BREAKING - Coactive AI closes $30M Series B at ~$200M valuation $44M total raised since 2021 AWS Strategic Collaboration Agreement signed One digital agency: 59% to 95%+ precision in one platform swap MIT News features Coactive on visual content understanding Backed by a16z, Bessemer, Greycroft, Emerson Collective, Cherryrock BREAKING - Coactive AI closes $30M Series B at ~$200M valuation $44M total raised since 2021 AWS Strategic Collaboration Agreement signed One digital agency: 59% to 95%+ precision in one platform swap MIT News features Coactive on visual content understanding Backed by a16z, Bessemer, Greycroft, Emerson Collective, Cherryrock
Coactive AI logo and brand
Filed: San Jose, CA - the building looks unremarkable. The software inside does not.
Company File - YesPress

Coactive AI

The multimodal platform teaching enterprise software to actually look at the videos and pictures it owns.

FOUNDED 2021 SAN JOSE, CA SERIES B - $44M RAISED CATEGORY / AI

A search bar for everything you can't read.

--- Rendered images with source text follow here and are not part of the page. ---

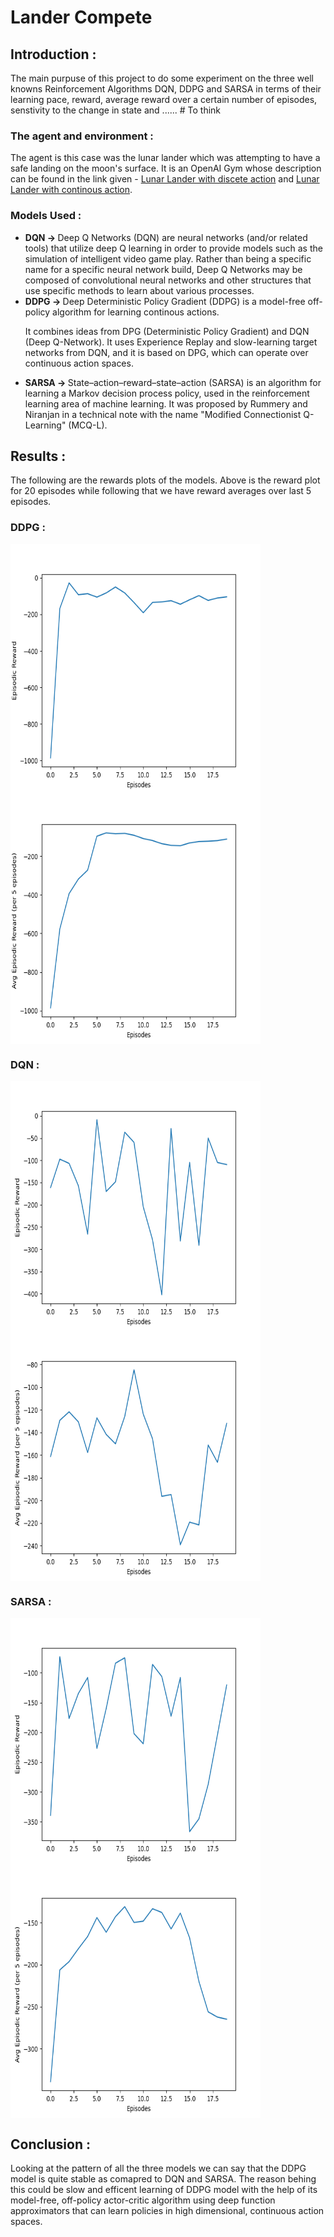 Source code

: # Lander Compete

<h2>Introduction :</h2>
The main purpuse of this project to do some experiment on the three well knowns Reinforcement Algorithms DQN, DDPG and SARSA in terms of their learning pace,
reward, average reward over a certain number of episodes, senstivity to the change in state and ...... # To think

<h3>The agent and environment :</h3>
 The agent is this case was the lunar lander which was attempting to have a safe landing on the moon's surface. It is an OpenAI Gym whose description can be found 
 in the link given - <a href = "https://gym.openai.com/envs/LunarLander-v2/">Lunar Lander with discete action</a> and <a href="https://gym.openai.com/envs/LunarLanderContinuous-v2/">Lunar Lander with continous action</a>.
<h3>Models Used :</h3>
<ul>
 
 <li><B>DQN -> </B>Deep Q Networks (DQN) are neural networks (and/or related tools) that utilize deep Q learning in order to provide models such as the simulation of intelligent video game play. Rather than being a specific name for a specific neural network build, Deep Q Networks may be composed of convolutional neural networks and other structures that use specific methods to learn about various processes.</li>
 <li><B>DDPG -> </B>
 Deep Deterministic Policy Gradient (DDPG) is a model-free off-policy algorithm for learning continous actions.

It combines ideas from DPG (Deterministic Policy Gradient) and DQN (Deep Q-Network). It uses Experience Replay and slow-learning target networks from DQN, and it is based on DPG, which can operate over continuous action spaces.</li>
 
 <li><B>SARSA -> </B>State–action–reward–state–action (SARSA) is an algorithm for learning a Markov decision process policy, used in the reinforcement learning area of machine learning. It was proposed by Rummery and Niranjan in a technical note with the name "Modified Connectionist Q-Learning" (MCQ-L).</li>
 
</ul>

<h2>Results :</h2>
The following are the rewards plots of the models. Above is the reward plot for 20 episodes while following that we have reward averages over last 5 episodes.
<h3><B>DDPG :</B></h3>
<img src ="https://github.com/AYUSH-ISHAN/Lander_Compete/blob/main/DDPG_reward.png" height = "400" width = "400" align="center"/><img src ="https://github.com/AYUSH-ISHAN/Lander_Compete/blob/main/DDPG_avg_reward.png" height = "400" width = "400" align="center"/>
<br>
<h3><B>DQN :</B></h3>
<img src ="https://github.com/AYUSH-ISHAN/Lander_Compete/blob/main/DQN_reward.png" height = "400" width = "400" align="center"/><img src ="https://github.com/AYUSH-ISHAN/Lander_Compete/blob/main/DQN_avg_reward.png" height = "400" width = "400" align="center"/>
<h3><B>SARSA :</B></h3>
<img src ="https://github.com/AYUSH-ISHAN/Lander_Compete/blob/main/Sarsa_reward.png" height = "400" width = "400" align="center"/><img src ="https://github.com/AYUSH-ISHAN/Lander_Compete/blob/main/Sarsa_avg_reward.png" height = "400" width = "400" align="center"/>

<h2>Conclusion :</h2>

Looking at the pattern of all the three models we can say that the DDPG model is quite stable as comapred to DQN and SARSA. The reason behing this 
could be slow and efficent learning of DDPG model with the help of its model-free, off-policy actor-critic algorithm using deep function approximators that can learn policies in high dimensional, continuous action 
spaces.



 
 
 
 
 
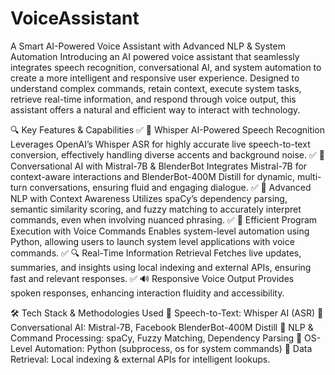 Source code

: # VoiceAssistant
A Smart AI-Powered Voice Assistant with Advanced NLP & System Automation
Introducing an AI powered voice assistant that seamlessly integrates speech recognition, conversational AI, and system automation to create a more intelligent and responsive user experience. Designed to understand complex commands, retain context, execute system tasks, retrieve real-time information, and respond through voice output, this assistant offers a natural and efficient way to interact with technology.


🔍 Key Features & Capabilities
✅ 🎤 Whisper AI-Powered Speech Recognition
Leverages OpenAI’s Whisper ASR for highly accurate live speech-to-text conversion, effectively handling diverse accents and background noise.
✅ 💬 Conversational AI with Mistral-7B & BlenderBot
Integrates Mistral-7B for context-aware interactions and BlenderBot-400M Distill for dynamic, multi-turn conversations, ensuring fluid and engaging dialogue.
✅ 🧠 Advanced NLP with Context Awareness
Utilizes spaCy’s dependency parsing, semantic similarity scoring, and fuzzy matching to accurately interpret commands, even when involving nuanced phrasing.
✅ 📂 Efficient Program Execution with Voice Commands
Enables system-level automation using Python, allowing users to launch system level applications with voice commands.
✅ 🔍 Real-Time Information Retrieval
Fetches live updates, summaries, and insights using local indexing and external APIs, ensuring fast and relevant responses.
✅ 🔊 Responsive Voice Output
Provides spoken responses, enhancing interaction fluidity and accessibility.

🛠️ Tech Stack & Methodologies Used
🚀 Speech-to-Text: Whisper AI (ASR)
🚀 Conversational AI: Mistral-7B, Facebook BlenderBot-400M Distill
🚀 NLP & Command Processing: spaCy, Fuzzy Matching, Dependency Parsing
🚀 OS-Level Automation: Python (subprocess, os for system commands)
🚀 Data Retrieval: Local indexing & external APIs for intelligent lookups.

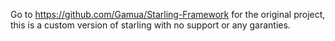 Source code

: Go to https://github.com/Gamua/Starling-Framework for the original project, this is a custom version of starling with no support or any garanties.
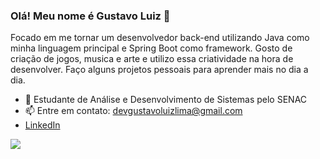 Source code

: ### Olá! Meu nome é Gustavo Luiz 👋
Focado em me tornar um desenvolvedor back-end utilizando Java como minha linguagem principal e Spring Boot como framework. Gosto de criação de jogos, musica e arte e utilizo essa criatividade na hora de desenvolver. Faço alguns projetos pessoais para aprender mais no dia a dia.

- 🔭 Estudante de Análise e Desenvolvimento de Sistemas pelo SENAC
- 📫 Entre em contato: devgustavoluizlima@gmail.com 
- <a href="https://www.linkedin.com/in/gustavoluizlima/" target="_blank">LinkedIn</a>

<p align="center> 
  <h2> Minhas Habilidades>  
</p>
<p align="center">
  <a href="https://skillicons.dev">
    <img src="https://skillicons.dev/icons?i=java,spring,js,html,css,postgres,git&theme=light" />
  </a>
</p>
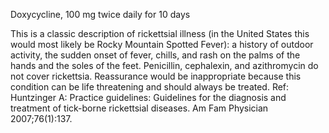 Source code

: Doxycycline, 100 mg twice daily for 10 days

This is a classic description of rickettsial illness (in the United States this would most likely be Rocky Mountain Spotted Fever):  a history of outdoor activity, the sudden onset of fever, chills, and rash on the palms of the hands and the soles of the feet.  Penicillin, cephalexin, and azithromycin do not cover rickettsia.  Reassurance would be inappropriate because this condition can be life threatening and should always be treated. Ref: Huntzinger A: Practice guidelines: Guidelines for the diagnosis and treatment of tick-borne rickettsial diseases. Am Fam Physician 2007;76(1):137. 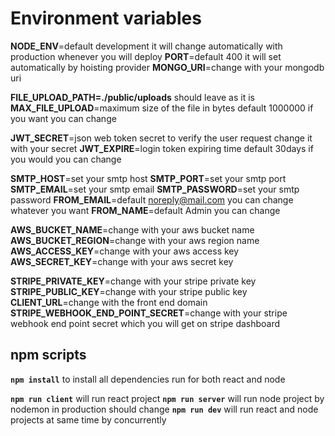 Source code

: # Environment variables

**NODE_ENV**=default development it will change automatically with production whenever you will deploy
**PORT**=default 400 it will set automatically by hoisting provider
**MONGO_URI**=change with your mongodb uri

**FILE_UPLOAD_PATH=./public/uploads** should leave as it is
**MAX_FILE_UPLOAD**=maximum size of the file in bytes default 1000000 if you want you can change

**JWT_SECRET**=json web token secret to verify the user request change it with your secret
**JWT_EXPIRE**=login token expiring time default 30days if you would you can change

**SMTP_HOST**=set your smtp host
**SMTP_PORT**=set your smtp port
**SMTP_EMAIL**=set your smtp email
**SMTP_PASSWORD**=set your smtp password
**FROM_EMAIL**=default noreply@mail.com you can change whatever you want
**FROM_NAME**=default Admin you can change

**AWS_BUCKET_NAME**=change with your aws bucket name
**AWS_BUCKET_REGION**=change with your aws region name
**AWS_ACCESS_KEY**=change with your aws access key
**AWS_SECRET_KEY**=change with your aws secret key

**STRIPE_PRIVATE_KEY**=change with your stripe private key
**STRIPE_PUBLIC_KEY**=change with your stripe public key
**CLIENT_URL**=change with the front end domain
**STRIPE_WEBHOOK_END_POINT_SECRET**=change with your stripe webhook end point secret which you will get on stripe dashboard

## npm scripts

**`npm install`** to install all dependencies run for both react and node

**`npm run client`** will run react project
**`npm run server`** will run node project by nodemon in production should change
**`npm run dev`** will run react and node projects at same time by concurrently
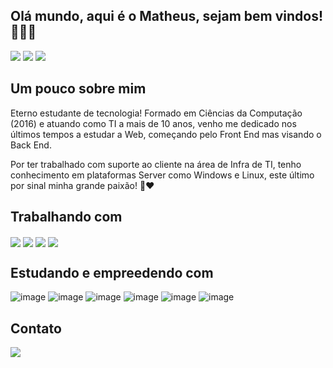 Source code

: ## Olá mundo, aqui é o Matheus, sejam bem vindos! 🤘🤘🤘

<div>
  <a href="https://github.com/msantosf" target="_blank"><img src="https://img.shields.io/badge/GitHub-100000?style=flat-square&logo=Github&logoColor=white"></a>
  <a href="https://www.linkedin.com/in/matheus-dos-santos-feo/" target="_blank"><img src="https://img.shields.io/badge/LinkedIn-0077B5?style=flat-square&logo=linkedin&logoColor=white"></a>
  <a href="https://www.instagram.com/mat_santos93/" target="_blank"><img src="https://img.shields.io/badge/Instagram-E4405F?style=flat-square&logo=instagram&logoColor=white"></a>
</div>

## Um pouco sobre mim 

Eterno estudante de tecnologia! Formado em Ciências da Computação (2016) e atuando como TI a mais de 10 anos, venho me dedicado nos últimos tempos a estudar a Web, começando pelo Front End mas visando o Back End.

Por ter trabalhado com suporte ao cliente na área de Infra de TI, tenho conhecimento em plataformas Server como Windows e Linux, este último por sinal minha grande paixão! 🐧❤

## Trabalhando com

<div>
  <img align="center" src="https://img.shields.io/badge/Linux-FCC624?style=for-the-badge&logo=linux&logoColor=black">
  <img align="center" src="https://img.shields.io/badge/Shell_Script-121011?style=for-the-badge&logo=gnu-bash&logoColor=white">
  <img align="center" src="https://img.shields.io/badge/Windows-0078D6?style=for-the-badge&logo=windows&logoColor=white">
  <img align="center" src="https://img.shields.io/badge/Microsoft%20SQL%20Server-CC2927?style=for-the-badge&logo=microsoft%20sql%20server&logoColor=white">
</div>

## Estudando e empreedendo com
![image](https://img.shields.io/badge/HTML5-E34F26?style=for-the-badge&logo=html5&logoColor=white) ![image](	https://img.shields.io/badge/CSS3-1572B6?style=for-the-badge&logo=css3&logoColor=white) ![image](https://img.shields.io/badge/JavaScript-F7DF1E?style=for-the-badge&logo=javascript&logoColor=black) ![image](https://img.shields.io/badge/MySQL-00000F?style=for-the-badge&logo=mysql&logoColor=white) ![image](https://img.shields.io/badge/MongoDB-4EA94B?style=for-the-badge&logo=mongodb&logoColor=white) ![image](https://img.shields.io/badge/Wordpress-21759B?style=for-the-badge&logo=wordpress&logoColor=white) 

## Contato

<a href = "mailto:matheuspcsantos@gmail.com"><img src="https://img.shields.io/badge/Gmail-D14836?style=for-the-badge&logo=gmail&logoColor=white" target="_blank"></a>




<!--
**msantosf/msantosf** is a ✨ _special_ ✨ repository because its `README.md` (this file) appears on your GitHub profile.

Here are some ideas to get you started:

- 🔭 I’m currently working on ...
- 🌱 I’m currently learning ...
- 👯 I’m looking to collaborate on ...
- 🤔 I’m looking for help with ...
- 💬 Ask me about ...
- 📫 How to reach me: ...
- 😄 Pronouns: ...
- ⚡ Fun fact: ...
-->
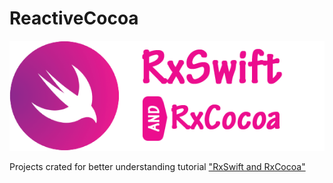 # ReactiveCocoa

![Logo](RxSwiftRxCocoa.png)

Projects crated for better understanding tutorial ["RxSwift and RxCocoa"](https://viblo.asia/yerkenabildin/posts/Do754EqeKM6)

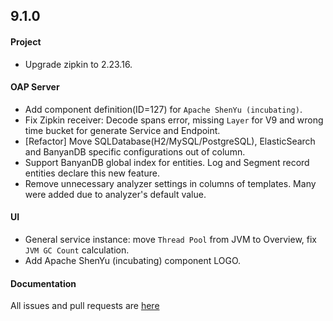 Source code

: ## 9.1.0

#### Project

* Upgrade zipkin to 2.23.16.

#### OAP Server

* Add component definition(ID=127) for `Apache ShenYu (incubating)`.
* Fix Zipkin receiver: Decode spans error, missing `Layer` for V9 and wrong time bucket for generate Service and
  Endpoint.
* [Refactor] Move SQLDatabase(H2/MySQL/PostgreSQL), ElasticSearch and BanyanDB specific configurations out of column.
* Support BanyanDB global index for entities. Log and Segment record entities declare this new feature.
* Remove unnecessary analyzer settings in columns of templates. Many were added due to analyzer's default value.

#### UI

* General service instance: move `Thread Pool` from JVM to Overview, fix `JVM GC Count` calculation.
* Add Apache ShenYu (incubating) component LOGO.

#### Documentation

All issues and pull requests are [here](https://github.com/apache/skywalking/milestone/128?closed=1)

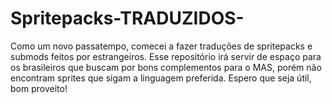 # Spritepacks-TRADUZIDOS-
Como um novo passatempo, comecei a fazer traduções de spritepacks e submods feitos por estrangeiros. Esse repositório irá servir de espaço para os brasileiros que buscam por bons complementos para o MAS, porém não encontram sprites que sigam a linguagem preferida. Espero que seja útil, bom proveito!

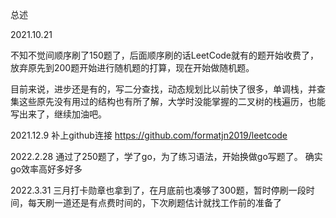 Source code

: 总述

2021.10.21 

不知不觉间顺序刷了150题了，后面顺序刷的话LeetCode就有的题开始收费了，放弃原先到200题开始进行随机题的打算，现在开始做随机题。

目前来说，进步还是有的，写二分查找，动态规划比以前快了很多，单调栈，并查集这些原先没有用过的结构也有所了解，大学时没能掌握的二叉树的栈遍历，也能写出来了，继续加油吧。

2021.12.9
补上github连接
https://github.com/formatjn2019/leetcode

2022.2.28
通过了250题了，学了go，为了练习语法，开始换做go写题了。
确实go效率高好多好多


2022.3.31
三月打卡勋章也拿到了，在月底前也凑够了300题，暂时停刷一段时间，每天刷一道还是有点费时间的，下次刷题估计就找工作前的准备了
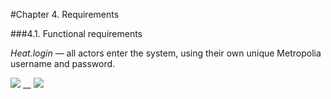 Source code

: #Chapter 4. Requirements

###4.1. Functional requirements

_Heat.login_ — all actors enter the system, using their own unique Metropolia username and password.

![](http://users.metropolia.fi/~aidarm/software_engineering/login_page.png) __
![](http://users.metropolia.fi/~aidarm/software_engineering/login_failure.png)

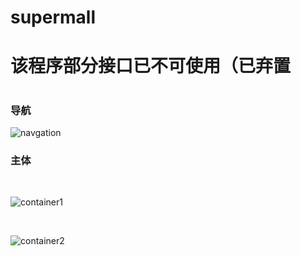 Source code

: # supermall

<h1>该程序部分接口已不可使用（已弃置<h1>
  
<h3>导航</h3>

![navgation](https://user-images.githubusercontent.com/44867694/159683929-1f5c9aee-db54-4dec-8703-b73820057342.png)

<h3>主体</h3></br>

![container1](https://user-images.githubusercontent.com/44867694/159684048-9cac4357-dc41-4ede-a738-f69d1b6f1aa1.png)

</br>

![container2](https://user-images.githubusercontent.com/44867694/159684074-af72bd57-4bcb-4965-b9b2-28db4889bd6e.png)

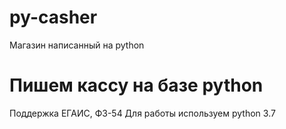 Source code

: # py-casher
Магазин написанный на python 
# Пишем кассу на базе python 
Поддержка ЕГАИС, ФЗ-54
Для работы используем python 3.7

Somewhere in a media company's data lake right now, a producer is typing the words "red sneaker, beach, slow motion" into Slack and asking a colleague if anyone remembers the clip. Twelve people get pinged. Three hours go by. The deadline does not move. This is the part of the modern internet that doesn't get talked about much - the trillions of frames of video and images that businesses technically own but cannot meaningfully find.

Coactive AI exists for that producer. The San Jose company, founded in 2021 and now sitting on $44 million in venture capital, has built what it calls a Multimodal Application Platform. In plain English, it is a system that watches your videos, looks at your images, listens to your audio, and turns the whole pile into something you can query - the way you would query a spreadsheet.

Most businesses have a massive blind spot. They don't know what's happening in their visual data. - Coactive AI's pitch, paraphrased only slightly
Above: the line the founders use in pitch meetings. It works because it is true.

The internet went visual. The tools didn't.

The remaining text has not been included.